PART TWO The Structural Frame

A frame is a coherent set of ideas or beliefs forming a prism or lens that enables you to see and understand more clearly what's going on in the world around you. In Part Two, we embark on the first stage of a tour that will take us to four very different ways of making sense of life, at work or elsewhere. Each frame will be presented in three chapters: one that introduces the basic concepts and two that focus on key applications and extensions. We begin with one of the oldest and most popular ways of thinking about organizations: the structural frame.

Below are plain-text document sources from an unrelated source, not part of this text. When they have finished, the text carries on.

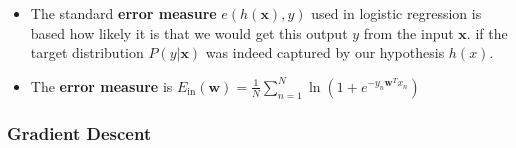 \documentclass[11pt]{article}
\begin{document}
\begin{itemize}
\item The standard \textbf{error measure} \(e(h(\pmb x),y)\) used in logistic regression is based how likely it is that we would get this output \(y\) from the input \(\pmb x\). if the target distribution \(P(y | \pmb x)\) was indeed captured by our hypothesis \(h(x)\).

\item The \textbf{error measure} is \(E_\text{in}(\pmb w) = \frac1N \sum_{n=1}^N\ln(1+e^{-y_n\pmb w^T x_n})\)
\end{itemize}

\subsubsection{Gradient Descent}
\label{sec:org3592f3f}
\end{document}
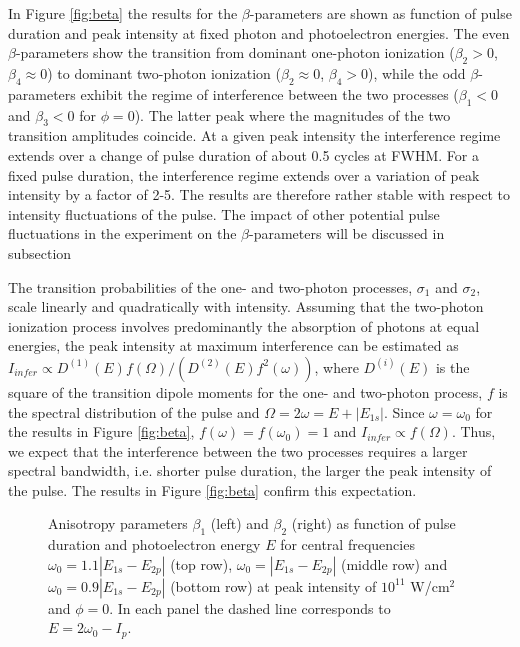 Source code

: In Figure \ref{fig:beta} the results for the \textbf{$\beta$}-parameters are shown as function of pulse duration and peak intensity at fixed photon and photoelectron energies. The even $\beta$-parameters show the transition from dominant one-photon ionization ($\beta_2 > 0$, $\beta_4 \approx 0$) to dominant two-photon ionization ($\beta_2 \approx 0$, $\beta_4 > 0$), while the odd $\beta$-parameters exhibit the regime of interference between the two processes ($\beta_1 < 0$ and $\beta_3 < 0$ for $\phi=0$). The latter peak where the magnitudes of the two transition amplitudes coincide. At a given peak intensity the interference regime extends over a change of pulse duration of about 0.5 cycles at FWHM. For a fixed pulse duration, the interference regime extends over a variation of peak intensity by a factor of 2-5. The results are therefore rather stable with respect to intensity fluctuations of the pulse. The impact of other potential pulse fluctuations in the experiment on the $\beta$-parameters will be discussed in subsection

The transition probabilities of the one- and two-photon processes, $\sigma_1$ and $\sigma_2$, scale linearly and quadratically with intensity. Assuming that the two-photon ionization process involves predominantly the absorption of photons at equal energies, the peak intensity at maximum interference can be estimated as $I_{infer} \propto D^{(1)}(E)f(\Omega)/(D^{(2)}(E)f^2(\omega))$, where $D^{(i)}(E)$ is the square of the transition dipole moments for the one- and two-photon process, $f$ is the spectral distribution of the pulse and $\Omega = 2\omega = E + |E_{1s}|$. Since $\omega = \omega_0$ for the results in Figure \ref{fig:beta}, $f(\omega) = f(\omega_0) = 1$ and $I_{infer} \propto f(\Omega)$. Thus, we expect that the interference between the two processes requires a larger spectral bandwidth, i.e. shorter pulse duration, the larger the peak intensity of the pulse. The results in Figure \ref{fig:beta} confirm this expectation.

\begin{figure}[t]
\centering
\caption{
Anisotropy parameters $\beta_1$ (left) and $\beta_2$ (right) as function of pulse duration and photoelectron energy $E$ for central frequencies $\omega_0 = 1.1 |E_{1s}-E_{2p}|$ (top row), $\omega_0 = |E_{1s}-E_{2p}|$ (middle row) and $\omega_0 = 0.9 |E_{1s}-E_{2p}|$ (bottom row) at peak intensity of $10^{11}$ W/cm$^2$ and $\phi = 0$. In each panel the dashed line corresponds to $E = 2\omega_0 - I_p$. 
} 
  \label{fig:beta_omega}
\end{figure}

If someone asked you to describe your organization—your workplace, your school, or even your family—what image would come to mind? A likely possibility is a traditional organization chart: a series of boxes and lines depicting job responsibilities and levels. The chart might be shaped roughly like a pyramid, with a small number of bosses at the top and a much larger number of employees at the bottom. Such a chart is only one of many images that reflect the structural view. The frame is rooted in traditional rational images but goes much deeper to develop versatile and powerful ways to understand social architecture and its consequences.